Work to be completed:
The expected answer is every line of the material that contains the word "Left".

Supplied material:

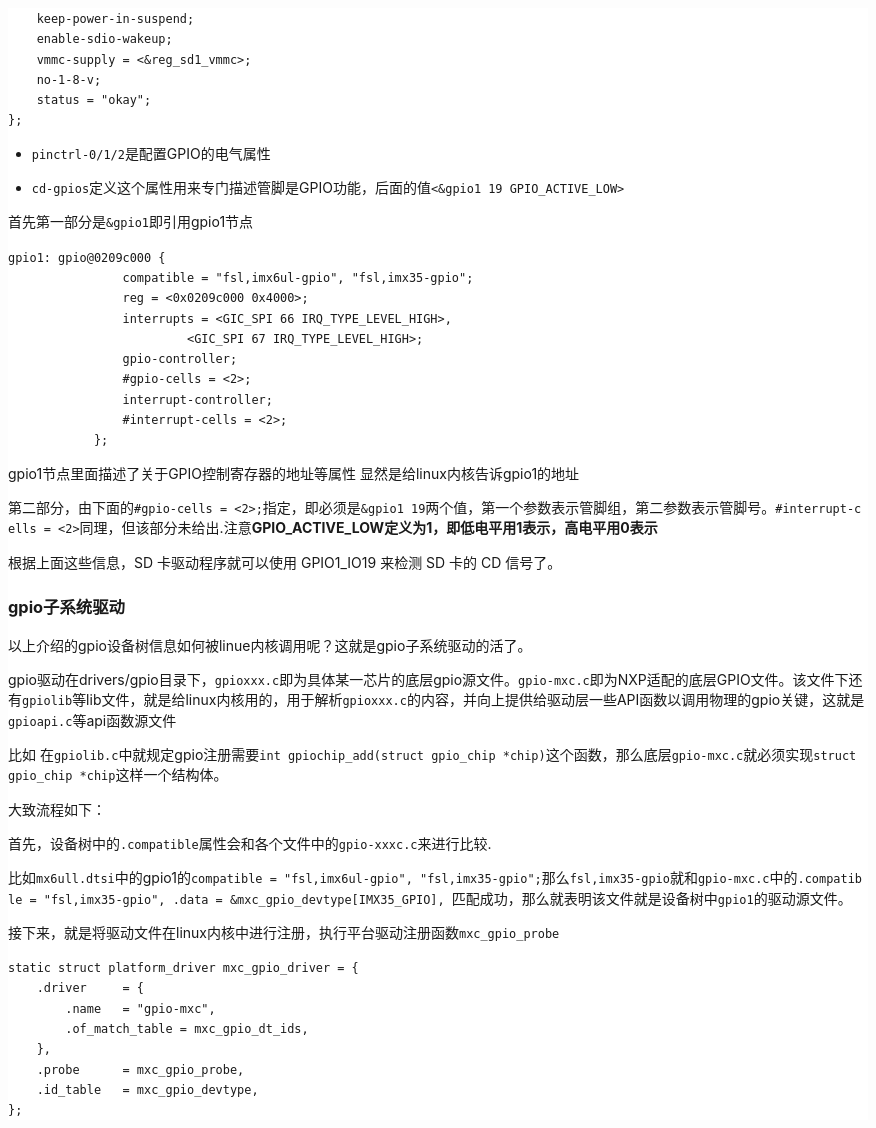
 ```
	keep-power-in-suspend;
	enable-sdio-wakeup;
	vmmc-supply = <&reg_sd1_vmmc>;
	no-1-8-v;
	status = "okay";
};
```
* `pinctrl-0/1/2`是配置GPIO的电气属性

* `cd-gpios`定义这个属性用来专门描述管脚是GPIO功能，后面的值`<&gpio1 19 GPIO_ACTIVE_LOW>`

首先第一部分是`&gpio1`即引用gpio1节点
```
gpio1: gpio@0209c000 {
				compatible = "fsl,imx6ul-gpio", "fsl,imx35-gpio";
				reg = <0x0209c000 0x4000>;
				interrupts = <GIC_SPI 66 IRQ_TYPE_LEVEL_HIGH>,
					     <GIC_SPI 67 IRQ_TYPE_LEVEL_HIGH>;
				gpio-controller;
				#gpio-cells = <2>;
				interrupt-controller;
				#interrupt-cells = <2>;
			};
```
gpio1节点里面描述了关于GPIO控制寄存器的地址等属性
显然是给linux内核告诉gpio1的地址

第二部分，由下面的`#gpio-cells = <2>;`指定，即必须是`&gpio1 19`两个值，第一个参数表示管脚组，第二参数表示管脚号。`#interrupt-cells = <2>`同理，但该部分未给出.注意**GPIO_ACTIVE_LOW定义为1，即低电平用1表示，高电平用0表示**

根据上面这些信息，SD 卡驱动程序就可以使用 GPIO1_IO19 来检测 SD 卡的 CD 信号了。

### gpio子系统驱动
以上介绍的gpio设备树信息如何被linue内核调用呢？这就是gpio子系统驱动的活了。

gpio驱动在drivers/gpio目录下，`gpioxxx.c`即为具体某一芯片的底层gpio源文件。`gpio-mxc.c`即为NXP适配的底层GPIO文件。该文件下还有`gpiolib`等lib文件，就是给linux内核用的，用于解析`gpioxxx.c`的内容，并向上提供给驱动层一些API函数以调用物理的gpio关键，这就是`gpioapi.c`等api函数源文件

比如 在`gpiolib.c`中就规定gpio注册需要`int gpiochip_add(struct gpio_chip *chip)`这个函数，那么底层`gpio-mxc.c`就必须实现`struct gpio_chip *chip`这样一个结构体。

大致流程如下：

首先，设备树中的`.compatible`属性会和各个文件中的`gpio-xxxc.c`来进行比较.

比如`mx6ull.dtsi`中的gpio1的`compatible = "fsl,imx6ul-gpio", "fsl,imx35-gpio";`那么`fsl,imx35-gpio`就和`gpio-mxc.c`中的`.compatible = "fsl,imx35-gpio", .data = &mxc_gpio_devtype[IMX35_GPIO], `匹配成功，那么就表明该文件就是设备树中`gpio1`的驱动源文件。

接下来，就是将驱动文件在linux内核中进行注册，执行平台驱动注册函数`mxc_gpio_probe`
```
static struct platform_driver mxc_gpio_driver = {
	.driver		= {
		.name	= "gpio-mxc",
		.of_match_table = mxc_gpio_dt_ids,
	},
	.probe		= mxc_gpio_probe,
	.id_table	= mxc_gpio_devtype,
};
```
...
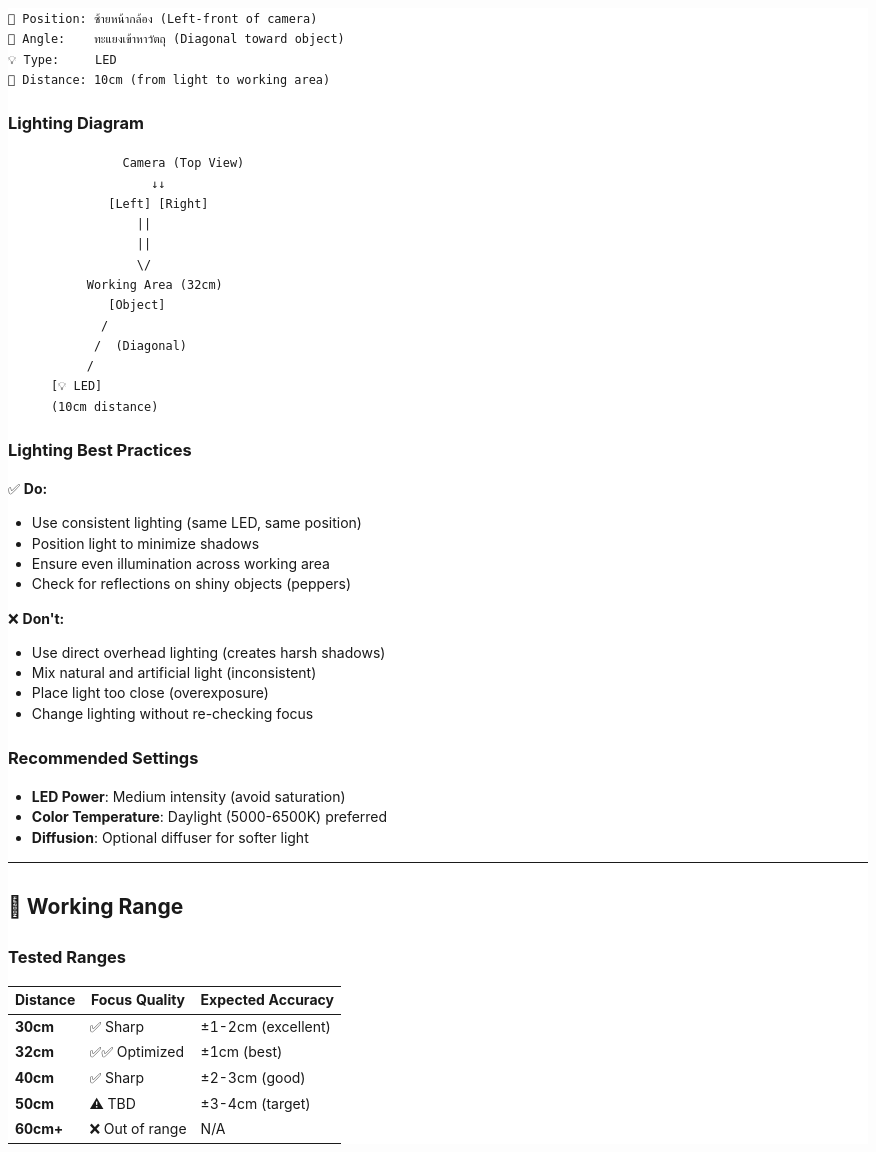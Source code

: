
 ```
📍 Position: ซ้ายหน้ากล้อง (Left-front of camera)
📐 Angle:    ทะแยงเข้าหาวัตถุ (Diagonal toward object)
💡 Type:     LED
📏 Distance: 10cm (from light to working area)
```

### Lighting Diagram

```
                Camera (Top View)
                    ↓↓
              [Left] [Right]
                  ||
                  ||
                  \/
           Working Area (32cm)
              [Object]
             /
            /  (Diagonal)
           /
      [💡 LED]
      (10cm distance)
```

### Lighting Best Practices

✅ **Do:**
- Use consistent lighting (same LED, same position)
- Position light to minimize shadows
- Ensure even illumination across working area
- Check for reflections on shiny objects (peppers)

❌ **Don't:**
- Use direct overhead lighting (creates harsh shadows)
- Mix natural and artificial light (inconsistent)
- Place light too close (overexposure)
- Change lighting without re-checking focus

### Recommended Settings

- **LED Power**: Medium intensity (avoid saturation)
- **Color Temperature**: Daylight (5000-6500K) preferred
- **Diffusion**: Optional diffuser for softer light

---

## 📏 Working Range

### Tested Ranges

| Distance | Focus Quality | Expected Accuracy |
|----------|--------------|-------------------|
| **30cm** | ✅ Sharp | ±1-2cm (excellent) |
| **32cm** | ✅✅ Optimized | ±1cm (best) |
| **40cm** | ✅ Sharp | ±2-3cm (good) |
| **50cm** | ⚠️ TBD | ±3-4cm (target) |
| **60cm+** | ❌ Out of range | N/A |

Solution to the problem:
📍 Position: ซ้ายหน้ากล้อง (Left-front of camera)
              [Left] [Right]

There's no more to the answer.